* Your assignment *
Across the entries below, how many lines contain the string "strong"? Only the number is wanted.

* Stored data *
::::::::

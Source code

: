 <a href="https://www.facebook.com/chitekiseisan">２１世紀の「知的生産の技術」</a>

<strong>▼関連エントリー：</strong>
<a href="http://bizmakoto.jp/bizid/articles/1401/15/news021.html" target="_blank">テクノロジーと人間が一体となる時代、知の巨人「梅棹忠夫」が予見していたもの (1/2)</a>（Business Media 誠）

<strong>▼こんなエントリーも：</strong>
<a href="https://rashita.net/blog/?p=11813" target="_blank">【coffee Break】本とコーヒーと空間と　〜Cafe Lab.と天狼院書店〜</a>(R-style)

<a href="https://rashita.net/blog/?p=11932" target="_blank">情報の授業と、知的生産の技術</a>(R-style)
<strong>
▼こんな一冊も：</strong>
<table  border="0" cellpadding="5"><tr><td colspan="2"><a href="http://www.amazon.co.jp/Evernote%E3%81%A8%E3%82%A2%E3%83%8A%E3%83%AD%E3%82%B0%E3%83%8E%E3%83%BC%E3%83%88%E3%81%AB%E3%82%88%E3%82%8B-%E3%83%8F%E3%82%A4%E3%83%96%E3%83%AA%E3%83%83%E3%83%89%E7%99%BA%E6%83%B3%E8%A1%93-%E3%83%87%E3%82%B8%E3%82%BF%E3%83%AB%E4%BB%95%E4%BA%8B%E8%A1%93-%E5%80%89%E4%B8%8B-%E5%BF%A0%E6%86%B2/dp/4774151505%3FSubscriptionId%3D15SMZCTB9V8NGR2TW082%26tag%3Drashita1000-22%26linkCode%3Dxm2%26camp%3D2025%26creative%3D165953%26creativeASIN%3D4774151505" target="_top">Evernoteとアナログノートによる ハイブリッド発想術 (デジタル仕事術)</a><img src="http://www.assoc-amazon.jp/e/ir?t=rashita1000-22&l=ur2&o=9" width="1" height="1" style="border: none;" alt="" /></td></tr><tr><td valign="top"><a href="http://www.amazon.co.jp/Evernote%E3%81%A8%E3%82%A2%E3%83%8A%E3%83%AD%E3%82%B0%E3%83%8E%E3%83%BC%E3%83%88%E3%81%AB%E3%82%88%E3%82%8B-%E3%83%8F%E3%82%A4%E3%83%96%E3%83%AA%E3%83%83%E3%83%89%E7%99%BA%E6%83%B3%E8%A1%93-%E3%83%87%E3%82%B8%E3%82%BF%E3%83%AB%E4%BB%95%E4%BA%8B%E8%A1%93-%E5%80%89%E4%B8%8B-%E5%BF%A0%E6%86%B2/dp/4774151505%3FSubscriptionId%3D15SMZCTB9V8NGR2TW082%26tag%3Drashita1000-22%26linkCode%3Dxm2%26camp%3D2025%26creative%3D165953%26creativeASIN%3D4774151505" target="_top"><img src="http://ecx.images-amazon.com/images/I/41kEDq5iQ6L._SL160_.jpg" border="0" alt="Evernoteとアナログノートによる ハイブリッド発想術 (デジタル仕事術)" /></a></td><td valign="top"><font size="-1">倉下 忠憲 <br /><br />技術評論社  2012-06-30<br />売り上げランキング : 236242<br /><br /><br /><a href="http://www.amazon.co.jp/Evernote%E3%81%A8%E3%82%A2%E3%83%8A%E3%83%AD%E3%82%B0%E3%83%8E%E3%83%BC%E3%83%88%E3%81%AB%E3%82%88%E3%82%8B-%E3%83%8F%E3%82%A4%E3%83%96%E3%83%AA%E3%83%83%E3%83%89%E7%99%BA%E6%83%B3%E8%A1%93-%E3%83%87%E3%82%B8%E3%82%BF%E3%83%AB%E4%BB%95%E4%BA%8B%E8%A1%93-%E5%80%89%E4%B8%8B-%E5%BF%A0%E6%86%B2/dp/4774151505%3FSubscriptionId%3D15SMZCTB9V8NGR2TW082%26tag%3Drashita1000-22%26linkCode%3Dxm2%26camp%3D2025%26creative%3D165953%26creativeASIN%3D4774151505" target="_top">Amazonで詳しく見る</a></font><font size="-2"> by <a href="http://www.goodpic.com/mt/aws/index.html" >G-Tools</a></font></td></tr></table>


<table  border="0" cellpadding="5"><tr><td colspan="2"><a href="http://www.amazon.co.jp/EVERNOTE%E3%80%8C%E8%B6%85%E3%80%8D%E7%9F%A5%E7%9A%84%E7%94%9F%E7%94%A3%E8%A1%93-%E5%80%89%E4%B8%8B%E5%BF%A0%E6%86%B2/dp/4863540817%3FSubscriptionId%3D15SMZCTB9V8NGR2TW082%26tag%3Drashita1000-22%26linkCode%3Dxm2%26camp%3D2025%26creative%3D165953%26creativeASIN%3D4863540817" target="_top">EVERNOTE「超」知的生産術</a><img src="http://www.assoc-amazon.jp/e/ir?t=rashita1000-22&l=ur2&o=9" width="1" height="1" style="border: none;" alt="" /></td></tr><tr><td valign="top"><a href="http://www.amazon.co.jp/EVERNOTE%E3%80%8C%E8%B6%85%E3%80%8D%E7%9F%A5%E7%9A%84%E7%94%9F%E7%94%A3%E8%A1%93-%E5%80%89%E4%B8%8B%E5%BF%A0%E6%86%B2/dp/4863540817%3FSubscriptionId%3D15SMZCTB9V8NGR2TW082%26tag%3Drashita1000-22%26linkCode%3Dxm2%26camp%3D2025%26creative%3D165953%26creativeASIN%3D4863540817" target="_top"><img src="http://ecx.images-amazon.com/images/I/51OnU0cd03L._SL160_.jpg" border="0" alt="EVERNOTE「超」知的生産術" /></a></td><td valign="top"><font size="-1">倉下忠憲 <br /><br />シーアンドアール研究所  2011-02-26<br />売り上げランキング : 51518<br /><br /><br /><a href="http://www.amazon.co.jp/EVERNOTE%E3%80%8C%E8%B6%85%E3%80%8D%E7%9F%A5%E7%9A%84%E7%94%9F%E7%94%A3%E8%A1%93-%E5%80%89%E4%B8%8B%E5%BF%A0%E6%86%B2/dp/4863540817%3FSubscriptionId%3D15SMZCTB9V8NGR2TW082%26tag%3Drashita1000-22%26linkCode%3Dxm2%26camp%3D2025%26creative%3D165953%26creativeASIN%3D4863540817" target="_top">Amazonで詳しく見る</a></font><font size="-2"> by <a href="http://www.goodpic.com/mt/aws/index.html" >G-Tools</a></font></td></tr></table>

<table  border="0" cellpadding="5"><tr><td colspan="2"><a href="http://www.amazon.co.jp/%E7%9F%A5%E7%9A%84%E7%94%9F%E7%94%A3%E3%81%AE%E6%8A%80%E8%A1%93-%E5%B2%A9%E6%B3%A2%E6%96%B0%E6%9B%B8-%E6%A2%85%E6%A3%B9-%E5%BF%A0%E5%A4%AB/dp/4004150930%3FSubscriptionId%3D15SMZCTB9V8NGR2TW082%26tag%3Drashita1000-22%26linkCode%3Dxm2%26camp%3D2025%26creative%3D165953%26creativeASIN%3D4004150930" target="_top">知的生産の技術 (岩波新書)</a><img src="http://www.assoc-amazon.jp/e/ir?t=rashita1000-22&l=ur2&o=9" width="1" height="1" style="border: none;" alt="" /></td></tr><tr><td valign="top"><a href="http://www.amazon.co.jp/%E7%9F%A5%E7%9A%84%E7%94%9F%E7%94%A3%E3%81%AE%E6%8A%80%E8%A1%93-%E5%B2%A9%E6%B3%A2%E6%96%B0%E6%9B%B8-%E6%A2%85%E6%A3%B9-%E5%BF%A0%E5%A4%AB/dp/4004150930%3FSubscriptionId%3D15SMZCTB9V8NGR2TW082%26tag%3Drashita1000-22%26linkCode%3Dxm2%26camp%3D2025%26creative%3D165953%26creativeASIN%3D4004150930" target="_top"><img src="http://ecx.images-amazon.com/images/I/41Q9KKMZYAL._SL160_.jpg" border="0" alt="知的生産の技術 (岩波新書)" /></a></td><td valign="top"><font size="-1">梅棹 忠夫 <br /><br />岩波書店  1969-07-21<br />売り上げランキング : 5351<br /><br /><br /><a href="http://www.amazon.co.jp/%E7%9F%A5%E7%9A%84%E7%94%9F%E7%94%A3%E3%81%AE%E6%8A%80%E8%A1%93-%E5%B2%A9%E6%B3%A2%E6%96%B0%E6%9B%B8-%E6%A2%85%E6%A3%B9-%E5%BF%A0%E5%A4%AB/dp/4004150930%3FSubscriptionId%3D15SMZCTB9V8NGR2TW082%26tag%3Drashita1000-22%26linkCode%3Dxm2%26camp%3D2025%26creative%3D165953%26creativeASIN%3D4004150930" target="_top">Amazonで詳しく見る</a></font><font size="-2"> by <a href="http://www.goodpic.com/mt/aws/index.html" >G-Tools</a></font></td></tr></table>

::::::::

* Your solution *
4